2. Description of the Prior Art
A variety of devices and apparatus have been proposed in the prior art for measuring the amount of heat which is delivered to or received from a device. For example, in U.S. Pat. No. 4,250,747, issued to Diprose et al. on Feb. 17, 1981, there is disclosed a device for use with a hot water radiator system which measures the radiation from the system in units of 0.1 kilowatt-hours. The Diprose patent uses a flow rate measurement and two electrical resistance thermometers to determine the heat which is supplied by a radiator system, particularly for a hot water radiator system. The Diprose device is indicated for use with any electrically conductive fluid, including an electrolytic slurry.

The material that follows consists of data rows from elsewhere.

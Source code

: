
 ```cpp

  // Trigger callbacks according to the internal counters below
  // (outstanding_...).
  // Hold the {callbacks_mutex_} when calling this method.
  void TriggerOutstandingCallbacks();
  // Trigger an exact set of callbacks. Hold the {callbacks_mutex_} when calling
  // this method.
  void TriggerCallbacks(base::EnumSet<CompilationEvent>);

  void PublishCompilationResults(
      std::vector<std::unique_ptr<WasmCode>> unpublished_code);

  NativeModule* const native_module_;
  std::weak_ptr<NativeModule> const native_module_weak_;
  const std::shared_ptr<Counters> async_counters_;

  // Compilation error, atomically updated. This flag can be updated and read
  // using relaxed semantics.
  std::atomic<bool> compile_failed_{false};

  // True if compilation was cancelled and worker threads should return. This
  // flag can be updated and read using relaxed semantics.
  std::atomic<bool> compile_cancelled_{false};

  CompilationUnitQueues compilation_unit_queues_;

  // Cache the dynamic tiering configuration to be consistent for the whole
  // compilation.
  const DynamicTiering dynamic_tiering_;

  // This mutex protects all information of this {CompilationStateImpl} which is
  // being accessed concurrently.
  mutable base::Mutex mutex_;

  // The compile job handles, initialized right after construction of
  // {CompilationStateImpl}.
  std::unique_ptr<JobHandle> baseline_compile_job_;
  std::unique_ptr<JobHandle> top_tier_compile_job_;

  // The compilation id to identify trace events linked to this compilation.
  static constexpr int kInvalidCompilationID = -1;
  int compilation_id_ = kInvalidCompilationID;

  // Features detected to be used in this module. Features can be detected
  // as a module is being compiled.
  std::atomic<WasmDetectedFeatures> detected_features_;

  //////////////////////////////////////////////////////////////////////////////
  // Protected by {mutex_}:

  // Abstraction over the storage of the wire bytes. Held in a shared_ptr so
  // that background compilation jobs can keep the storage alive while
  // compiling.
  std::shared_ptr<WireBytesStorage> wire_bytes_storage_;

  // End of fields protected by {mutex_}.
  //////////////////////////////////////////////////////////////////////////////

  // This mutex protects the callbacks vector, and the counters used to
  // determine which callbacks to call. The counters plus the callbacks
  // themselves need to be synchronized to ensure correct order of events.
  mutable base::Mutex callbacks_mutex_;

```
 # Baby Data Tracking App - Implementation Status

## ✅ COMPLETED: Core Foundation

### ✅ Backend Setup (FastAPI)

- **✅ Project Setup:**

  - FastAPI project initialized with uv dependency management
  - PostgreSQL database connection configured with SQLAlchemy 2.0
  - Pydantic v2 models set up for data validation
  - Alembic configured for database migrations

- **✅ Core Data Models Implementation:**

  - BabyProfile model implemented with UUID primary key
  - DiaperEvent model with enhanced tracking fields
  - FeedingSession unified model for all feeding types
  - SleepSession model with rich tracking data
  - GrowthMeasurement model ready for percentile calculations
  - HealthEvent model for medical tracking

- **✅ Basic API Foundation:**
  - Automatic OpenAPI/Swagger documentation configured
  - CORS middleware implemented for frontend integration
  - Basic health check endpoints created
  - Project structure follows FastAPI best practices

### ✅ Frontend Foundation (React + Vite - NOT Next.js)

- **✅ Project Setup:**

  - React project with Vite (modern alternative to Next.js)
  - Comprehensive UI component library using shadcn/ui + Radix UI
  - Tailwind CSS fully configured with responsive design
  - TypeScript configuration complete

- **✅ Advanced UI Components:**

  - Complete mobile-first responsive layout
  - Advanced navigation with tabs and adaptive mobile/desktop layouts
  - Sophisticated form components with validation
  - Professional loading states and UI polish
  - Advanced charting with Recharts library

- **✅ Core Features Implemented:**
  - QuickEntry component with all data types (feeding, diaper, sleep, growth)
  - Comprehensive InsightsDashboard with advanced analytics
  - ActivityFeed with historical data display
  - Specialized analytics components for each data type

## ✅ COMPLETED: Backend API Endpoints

Other systems which also include temperature sensors and flowmeters and provide a reading of heat in terms of units proportional to BTU's are disclosed in the U.S. Pat. Nos. 4,048,852, issued to Sakakibara et al. on Sept. 20, 1977 and 3,971,252, issued to Onoda on July 27, 1976. In the Sakakibara device, there is used a rotating vein flow meter with intermittent measurement being used after a predetermined volume of flow. The read out is only proportional to the heat supplied, such as a value of temperature differential times the number of units of volume, and the purpose is expressed as a low power requirement enabling battery operation. The Sakakibara patent describes an apparatus for the measurement of heat energy from supply equipment and heat used by load equipment, and particularly describes a measurement of heat supplied to dwellings in a housing area. The Onoda patent describes an electronic integration colorimeter which employs an impeller flowmeter, and the read out is in proportion to the production of heat. The Onoda patent provides a system for measuring the heat absorbed or provided by cooling or heating fluid passing through a device such as an air conditioner.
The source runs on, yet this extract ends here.